Sarra Besbes (; born 5 February 1989) is a Tunisian épée fencer, seven-time gold medallist at the African Fencing Championships. She represented Tunisia at the 2012 Summer Olympics in London, placing eighth, and at the 2016 Summer Olympics in Rio de Janeiro, placing fifth.

Personal life
Besbes was born into a sports family: her father, Ali is a former basketball player who became a physical education teacher; her mother, Hayet Ben Ghazi, is a former foil fencer who became an international referee. Her parents settled in Abu Dhabi before she was born. They had all their children–daughters Sarra, Azza, Héla and Rym, and son Ahmed Aziz–take up fencing. Azza and Héla are sabre fencers, while Ahmed Aziz is an epeeist. Sarra herself fenced foil until the 2006–07 season before switching to épée.

Career
At the 2011 World Championships in Catania, Besbes noticed she would fight an Israeli athlete during the qualifications phase. She asked the Tunisian Fencing Federation for instructions; the Ministry of Youth and Sports ordered her to drop the bout as part of the Boycott, Divestment and Sanctions campaign. Instead of refusing the fight, which would have resulted in sanctions, Besbes remained completely passive during her bout against Israeli Noam Mills, allowing the latter to strike without offering any resistance. This 5–0 defeat affected her seeding: in her first direct elimination bout, she met eventual gold medallist China's Li Na of China and was largely overcome. Besbes commented afterwards: “I did my duty.”

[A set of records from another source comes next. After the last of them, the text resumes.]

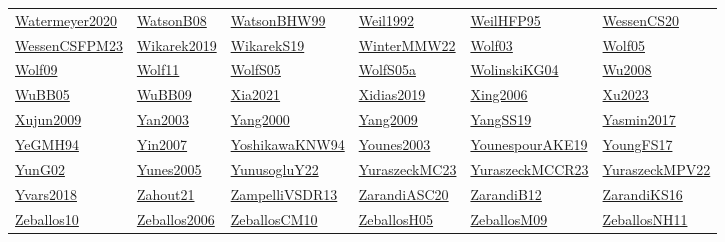 \begin{longtable}{*{6}{l}}
\hyperref[detail:Watermeyer2020]{Watermeyer2020} & \hyperref[detail:WatsonB08]{WatsonB08} & \hyperref[detail:WatsonBHW99]{WatsonBHW99} & \hyperref[detail:Weil1992]{Weil1992} & \hyperref[detail:WeilHFP95]{WeilHFP95} & \hyperref[detail:WessenCS20]{WessenCS20}\\ 
\hyperref[detail:WessenCSFPM23]{WessenCSFPM23} & \hyperref[detail:Wikarek2019]{Wikarek2019} & \hyperref[detail:WikarekS19]{WikarekS19} & \hyperref[detail:WinterMMW22]{WinterMMW22} & \hyperref[detail:Wolf03]{Wolf03} & \hyperref[detail:Wolf05]{Wolf05}\\ 
\hyperref[detail:Wolf09]{Wolf09} & \hyperref[detail:Wolf11]{Wolf11} & \hyperref[detail:WolfS05]{WolfS05} & \hyperref[detail:WolfS05a]{WolfS05a} & \hyperref[detail:WolinskiKG04]{WolinskiKG04} & \hyperref[detail:Wu2008]{Wu2008}\\ 
\hyperref[detail:WuBB05]{WuBB05} & \hyperref[detail:WuBB09]{WuBB09} & \hyperref[detail:Xia2021]{Xia2021} & \hyperref[detail:Xidias2019]{Xidias2019} & \hyperref[detail:Xing2006]{Xing2006} & \hyperref[detail:Xu2023]{Xu2023}\\ 
\hyperref[detail:Xujun2009]{Xujun2009} & \hyperref[detail:Yan2003]{Yan2003} & \hyperref[detail:Yang2000]{Yang2000} & \hyperref[detail:Yang2009]{Yang2009} & \hyperref[detail:YangSS19]{YangSS19} & \hyperref[detail:Yasmin2017]{Yasmin2017}\\ 
\hyperref[detail:YeGMH94]{YeGMH94} & \hyperref[detail:Yin2007]{Yin2007} & \hyperref[detail:YoshikawaKNW94]{YoshikawaKNW94} & \hyperref[detail:Younes2003]{Younes2003} & \hyperref[detail:YounespourAKE19]{YounespourAKE19} & \hyperref[detail:YoungFS17]{YoungFS17}\\ 
\hyperref[detail:YunG02]{YunG02} & \hyperref[detail:Yunes2005]{Yunes2005} & \hyperref[detail:YunusogluY22]{YunusogluY22} & \hyperref[detail:YuraszeckMC23]{YuraszeckMC23} & \hyperref[detail:YuraszeckMCCR23]{YuraszeckMCCR23} & \hyperref[detail:YuraszeckMPV22]{YuraszeckMPV22}\\ 
\hyperref[detail:Yvars2018]{Yvars2018} & \hyperref[detail:Zahout21]{Zahout21} & \hyperref[detail:ZampelliVSDR13]{ZampelliVSDR13} & \hyperref[detail:ZarandiASC20]{ZarandiASC20} & \hyperref[detail:ZarandiB12]{ZarandiB12} & \hyperref[detail:ZarandiKS16]{ZarandiKS16}\\ 
\hyperref[detail:Zeballos10]{Zeballos10} & \hyperref[detail:Zeballos2006]{Zeballos2006} & \hyperref[detail:ZeballosCM10]{ZeballosCM10} & \hyperref[detail:ZeballosH05]{ZeballosH05} & \hyperref[detail:ZeballosM09]{ZeballosM09} & \hyperref[detail:ZeballosNH11]{ZeballosNH11}\\ 

\end{longtable}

She qualified to the individual event of the 2012 Summer Olympics as the top-ranked female épée fencer for Africa. She defeated China's Xiaojuan Luo in the round of 32 and Korea's Choi In-jeong in the round of 16 but was defeated in the quarterfinals by eventual silver medallist Britta Heidemann of Germany.

During the 2014–15 season, Besbes was selected by the Tunisian Olympic Committee to be part of a special preparation programme for Rio 2016. She climbed her first World Cup podium with a gold medal in Buenos Aires; this made her the first Tunisian fencer of either gender to win a World Cup event.

She won a bronze medal at the 2015 World Championships.

Besbes again qualified to the individual event of the 2016 Summer Olympics, and reached the quarterfinal. She was ultimately ranked 5th. 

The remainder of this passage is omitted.